Top of PROVIDED RECORDS

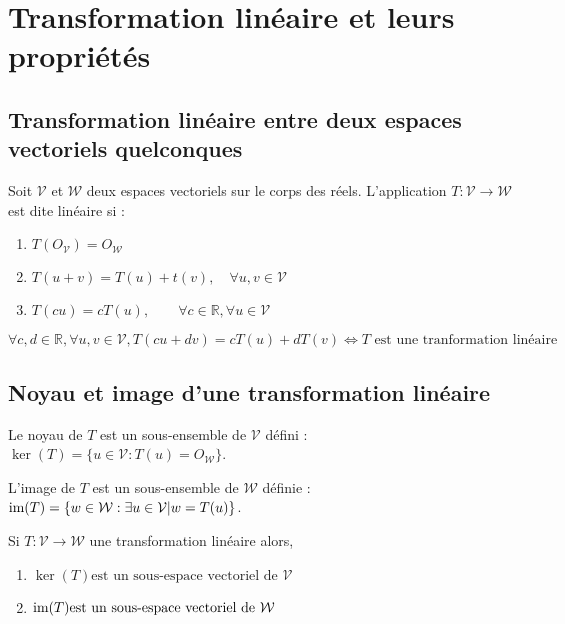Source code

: \section{Transformation linéaire et leurs propriétés}
	\subsection{Transformation linéaire entre deux espaces vectoriels quelconques}
		\begin{mydef}
				Soit $\mathcal{V}$ et $\mathcal{W}$ deux espaces vectoriels sur le corps des réels. L'application $T:\mathcal{V}\longrightarrow\mathcal{W}$ est dite linéaire si :
				\begin{enumerate}
					\item $T(O_{\mathcal{V}})=O_{\mathcal{W}}$
					\item $T(u+v)=T(u)+t(v),\quad\forall u,v\in\mathcal{V}$
					\item $T(cu)=cT(u),\quad\quad\forall c\in\mathbb{R}, \forall u\in\mathcal{V}$
				\end{enumerate}
			\end{mydef}
		\begin{myprop}
				\[\forall c,d\in\mathbb{R},\forall u,v\in\mathcal{V},T(cu+dv)=cT(u)+dT(v) \Longleftrightarrow T \text{ est une tranformation linéaire} \]
		\end{myprop}
	\subsection{Noyau et image d'une transformation linéaire}
		\begin{mydef}
			\index{Noyau}
			Le noyau de $T$ est un sous-ensemble de $\mathcal{V}$ défini : $\ker (T)=\{u\in\mathcal{V} : T(u)=O_{\mathcal{W}}\}$.
		\end{mydef}
		\begin{mydef}
			\index{Image}
			L'image de $T$ est un sous-ensemble de $\mathcal{W}$ définie : $\text{\normalfont{im}}(T) = \{w\in\mathcal{W} : \exists u\in\mathcal{V} | w=T(u)\}$.
		\end{mydef}	
		\begin{myprop}
			Si $T:\mathcal{V}\longrightarrow\mathcal{W}$ une transformation linéaire alors,
			\begin{enumerate}
				\item $\ker(T) \text{est un sous-espace vectoriel de }\mathcal{V}$
				\item $\text{\normalfont{im}}(T) \text{est un sous-espace vectoriel de }\mathcal{W}$
			\end{enumerate}
		\end{myprop}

Bottom of PROVIDED RECORDS

WORK ORDER ::
In the records, find every line that has the string "normalfont" and copy it.

TASK OUTPUT ::
			L'image de $T$ est un sous-ensemble de $\mathcal{W}$ définie : $\text{\normalfont{im}}(T) = \{w\in\mathcal{W} : \exists u\in\mathcal{V} | w=T(u)\}$.
				\item $\text{\normalfont{im}}(T) \text{est un sous-espace vectoriel de }\mathcal{W}$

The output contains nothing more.